Exercise requirements: Look through the entries below. Report each line that has the word "would" in it.
(Given information)
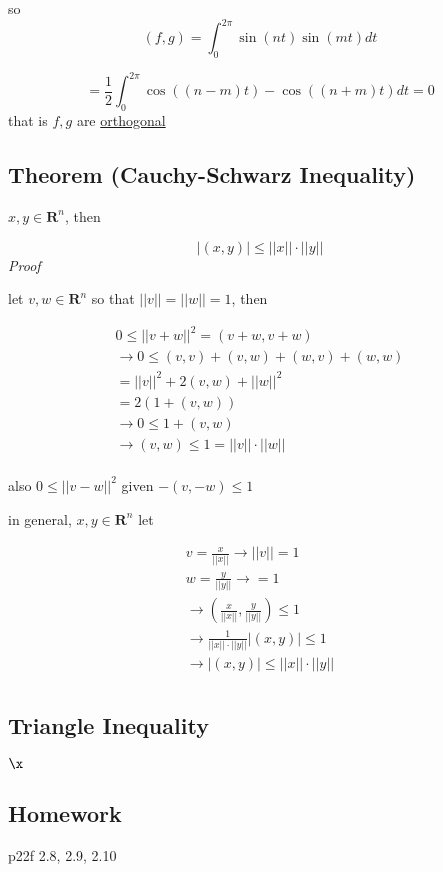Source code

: \documentclass[
  12pt,
]{article}
\begin{document}
so \[(f,g) = \int_0^{2\pi} \sin(nt) \sin(mt) dt\]

\[= \frac{1}{2}\int_0^{2\pi} \cos((n-m)t) - \cos((n+m)t)dt = 0\] that is \(f, g\) are \ul{orthogonal}

\subsection{Theorem (Cauchy-Schwarz Inequality)}\label{theorem-cauchy-schwarz-inequality}

\(x, y \in \mathbf{R}^n\), then

\[|(x, y)| \leq ||x||\cdot ||y||\] \emph{Proof}

let \(v, w \in \mathbf{R}^n\) so that \(||v|| = ||w|| = 1\), then

\[
\begin{aligned}
0 \leq ||v+w||^2 = (v+w, v+w) \\
\rightarrow 0 \leq (v, v) + (v, w) + (w, v) + (w, w) \\
= ||v||^2 + 2(v, w) + ||w||^2 \\
= 2(1 + (v, w)) \\
\rightarrow 0 \leq 1 + (v, w) \\
\rightarrow (v, w) \leq 1 = ||v||\cdot || w|| \\
\end{aligned}
\]

also \(0 \leq ||v-w||^2\) given \(-(v, -w) \leq 1\)

in general, \(x, y \in \mathbf{R}^n\) let

\[
\begin{aligned}
v = \frac{x}{||x||} \rightarrow ||v|| =1 \\
w = \frac{y}{||y||} \rightarrow = 1 \\
\rightarrow \left(\frac{x}{||x||},\frac{y}{||y||}\right) \leq 1 \\
\rightarrow \frac{1}{||x|| \cdot ||y||} |(x, y)| \leq 1 \\
\rightarrow |(x, y)| \leq ||x|| \cdot ||y|| \\
\end{aligned}
\]

\subsection{Triangle Inequality}\label{triangle-inequality}

\(\x\)

\subsection{Homework}\label{homework}

p22f 2.8, 2.9, 2.10
\end{document}
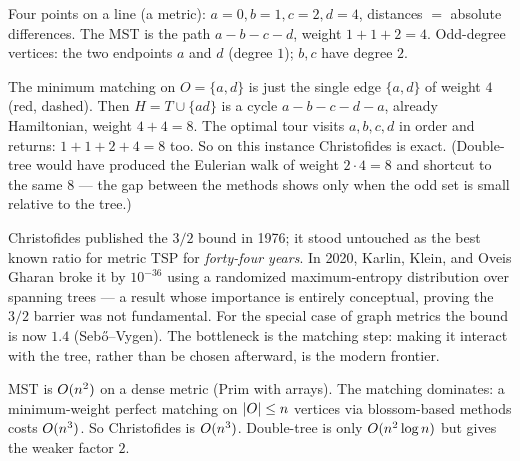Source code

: \begin{labbox}
Four points on a line (a metric): $a=0, b=1, c=2, d=4$, distances $=$ absolute differences. The MST is
the path $a\!-\!b\!-\!c\!-\!d$, weight $1+1+2=4$. Odd-degree vertices: the two endpoints $a$ and $d$
(degree $1$); $b,c$ have degree $2$.

\begin{center}
\end{center}

The minimum matching on $O=\{a,d\}$ is just the single edge $\{a,d\}$ of weight $4$ (red, dashed).
Then $H = T\cup\{ad\}$ is a cycle $a\!-\!b\!-\!c\!-\!d\!-\!a$, already Hamiltonian, weight
$4+4=8$. The optimal tour visits $a,b,c,d$ in order and returns: $1+1+2+4=8$ too. So on this instance
Christofides is exact. (Double-tree would have produced the Eulerian walk of weight $2\cdot4=8$ and
shortcut to the same $8$ --- the gap between the methods shows only when the odd set is small relative
to the tree.)
\end{labbox}

\begin{historybox}
Christofides published the $3/2$ bound in 1976; it stood untouched as the best known ratio for metric
TSP for \emph{forty-four years}. In 2020, Karlin, Klein, and Oveis Gharan broke it by
$10^{-36}$ using a randomized maximum-entropy distribution over spanning trees --- a result whose
importance is entirely conceptual, proving the $3/2$ barrier was not fundamental. For the special
case of graph metrics the bound is now $1.4$ (Seb\H{o}--Vygen). The bottleneck is the matching step:
making it interact with the tree, rather than be chosen afterward, is the modern frontier.
\end{historybox}

\begin{complexitybox}
MST is $\Oh(n^2)$ on a dense metric (Prim with arrays). The matching dominates: a minimum-weight
perfect matching on $\abs O\le n$ vertices via blossom-based methods costs $\Oh(n^3)$. So
Christofides is $\Oh(n^3)$. Double-tree is only $\Oh(n^2\log n)$ but gives the weaker factor $2$.
\end{complexitybox}

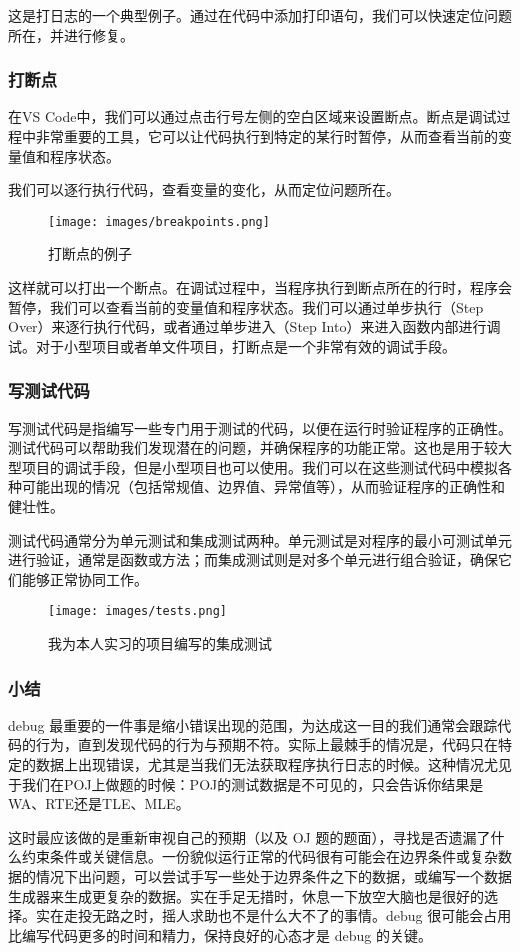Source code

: \documentclass[../main.tex]{subfiles}
\begin{document}
这是打日志的一个典型例子。通过在代码中添加打印语句，我们可以快速定位问题所在，并进行修复。

\subsubsection{打断点}

在VS Code中，我们可以通过点击行号左侧的空白区域来设置断点。断点是调试过程中非常重要的工具，它可以让代码执行到特定的某行时暂停，从而查看当前的变量值和程序状态。

我们可以逐行执行代码，查看变量的变化，从而定位问题所在。

\begin{figure}[htbp]
\centering
\texttt{[image: images/breakpoints.png]}
\caption{打断点的例子}
\end{figure}

这样就可以打出一个断点。在调试过程中，当程序执行到断点所在的行时，程序会暂停，我们可以查看当前的变量值和程序状态。我们可以通过单步执行（Step Over）来逐行执行代码，或者通过单步进入（Step Into）来进入函数内部进行调试。对于小型项目或者单文件项目，打断点是一个非常有效的调试手段。

\subsubsection{写测试代码}

写测试代码是指编写一些专门用于测试的代码，以便在运行时验证程序的正确性。测试代码可以帮助我们发现潜在的问题，并确保程序的功能正常。这也是用于较大型项目的调试手段，但是小型项目也可以使用。我们可以在这些测试代码中模拟各种可能出现的情况（包括常规值、边界值、异常值等），从而验证程序的正确性和健壮性。

测试代码通常分为单元测试和集成测试两种。单元测试是对程序的最小可测试单元进行验证，通常是函数或方法；而集成测试则是对多个单元进行组合验证，确保它们能够正常协同工作。

\begin{figure}[htbp]
\centering
\texttt{[image: images/tests.png]}
\caption{我为本人实习的项目编写的集成测试}
\end{figure}

\subsubsection{小结}

debug 最重要的一件事是缩小错误出现的范围，为达成这一目的我们通常会跟踪代码的行为，直到发现代码的行为与预期不符。实际上最棘手的情况是，代码只在特定的数据上出现错误，尤其是当我们无法获取程序执行日志的时候。这种情况尤见于我们在POJ上做题的时候：POJ的测试数据是不可见的，只会告诉你结果是WA、RTE还是TLE、MLE。

这时最应该做的是重新审视自己的预期（以及 OJ 题的题面），寻找是否遗漏了什么约束条件或关键信息。一份貌似运行正常的代码很有可能会在边界条件或复杂数据的情况下出问题，可以尝试手写一些处于边界条件之下的数据，或编写一个数据生成器来生成更复杂的数据。实在手足无措时，休息一下放空大脑也是很好的选择。实在走投无路之时，摇人求助也不是什么大不了的事情。debug 很可能会占用比编写代码更多的时间和精力，保持良好的心态才是 debug 的关键。
\end{document}

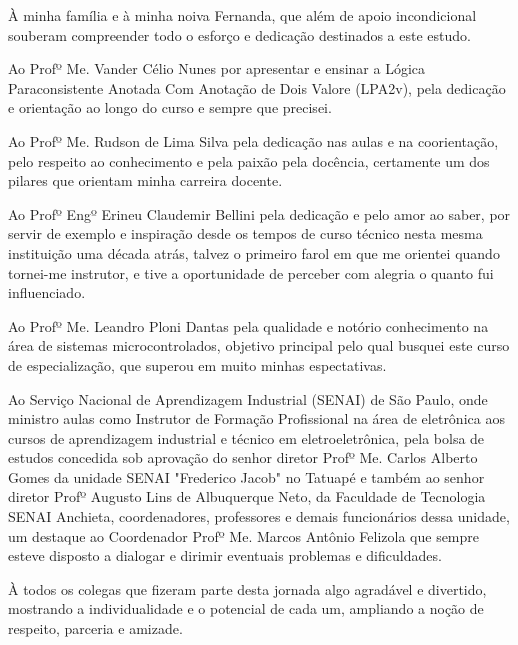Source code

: À minha família e à minha noiva Fernanda, que além de apoio incondicional souberam compreender todo o esforço e dedicação destinados a este estudo.

Ao Profº Me. Vander Célio Nunes por apresentar e ensinar a Lógica Paraconsistente Anotada Com Anotação de Dois Valore (LPA2v), pela dedicação e orientação ao longo do curso e sempre que precisei.

Ao Profº Me. Rudson de Lima Silva pela dedicação nas aulas e na coorientação, pelo respeito ao conhecimento e pela paixão pela docência, certamente um dos pilares que orientam minha carreira docente.

Ao Profº Engº Erineu Claudemir Bellini pela dedicação e pelo amor ao saber, por servir de exemplo e inspiração desde os tempos de curso técnico nesta mesma instituição uma década atrás, talvez o primeiro farol em que me orientei quando tornei-me instrutor, e tive a oportunidade de perceber com alegria o quanto fui influenciado. 

Ao Profº Me. Leandro Ploni Dantas pela qualidade e notório conhecimento na área de sistemas microcontrolados, objetivo principal pelo qual busquei este curso de especialização, que superou em muito minhas espectativas.

Ao Serviço Nacional de Aprendizagem Industrial (SENAI) de São Paulo, onde ministro aulas como Instrutor de Formação Profissional na área de eletrônica aos cursos de aprendizagem industrial e técnico em eletroeletrônica, pela bolsa de estudos concedida sob aprovação do senhor diretor Profº Me. Carlos Alberto Gomes da unidade SENAI "Frederico Jacob" no Tatuapé e também ao senhor diretor Profº Augusto Lins de Albuquerque Neto, da Faculdade de Tecnologia SENAI Anchieta, coordenadores, professores e demais funcionários dessa unidade, um destaque ao Coordenador Profº Me. Marcos Antônio Felizola que sempre esteve disposto a dialogar e dirimir eventuais problemas e dificuldades.

À todos os colegas que fizeram parte desta jornada algo agradável e divertido, mostrando a individualidade e o potencial de cada um, ampliando a noção de respeito, parceria e amizade. 

 
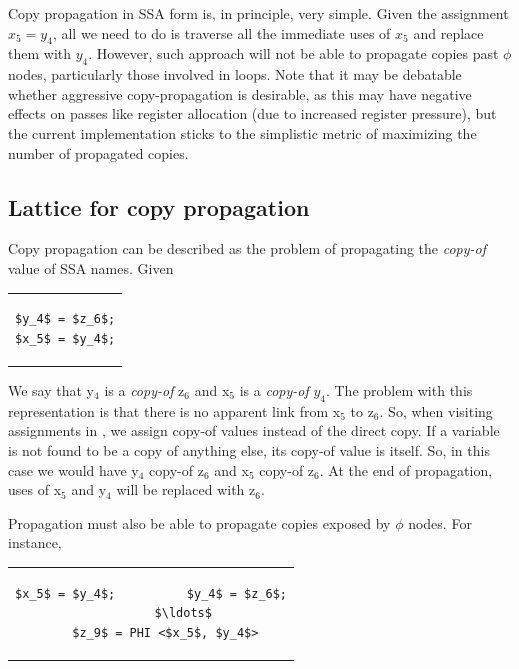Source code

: Copy propagation in SSA form is, in principle, very simple.  Given
the assignment $x_5 = y_4$, all we need to do is traverse all the
immediate uses of $x_5$ and replace them with $y_4$.  However,
such approach will not be able to propagate copies past $\phi$
nodes, particularly those involved in loops.  Note that it may be
debatable whether aggressive copy-propagation is desirable, as
this may have negative effects on passes like register allocation
(due to increased register pressure), but the current
implementation sticks to the simplistic metric of maximizing the
number of propagated copies.

\subsection{Lattice for copy propagation}

Copy propagation can be described as the problem of propagating
the \textit{copy-of} value of SSA names.  Given

\begin{center}
  \begin{tabular}{c}
    \begin{lstlisting}
$y_4$ = $z_6$;
$x_5$ = $y_4$;
    \end{lstlisting}
  \end{tabular}
\end{center}

We say that y$_4$ is a \textit{copy-of} z$_6$ and x$_5$ is a
\textit{copy-of} $y_4$.  The problem with this representation is
that there is no apparent link from x$_5$ to z$_6$.  So, when
visiting assignments in , we assign
copy-of values instead of the direct copy.  If a variable is not
found to be a copy of anything else, its copy-of value is itself.
So, in this case we would have y$_4$ copy-of z$_6$ and x$_5$
copy-of z$_6$.  At the end of propagation, uses of x$_5$ and y$_4$
will be replaced with z$_6$.


Propagation must also be able to propagate copies exposed by
$\phi$ nodes.  For instance,

\begin{center}
  \begin{tabular}{c}
    \begin{lstlisting}
$x_5$ = $y_4$;          $y_4$ = $z_6$;
         $\ldots$
    $z_9$ = PHI <$x_5$, $y_4$>
    \end{lstlisting}
  \end{tabular}
\end{center}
(End Given information)
Output of the task:
Christofides is exact. (Double-tree would have produced the Eulerian walk of weight $2\cdot4=8$ and
So, in this case we would have y$_4$ copy-of z$_6$ and x$_5$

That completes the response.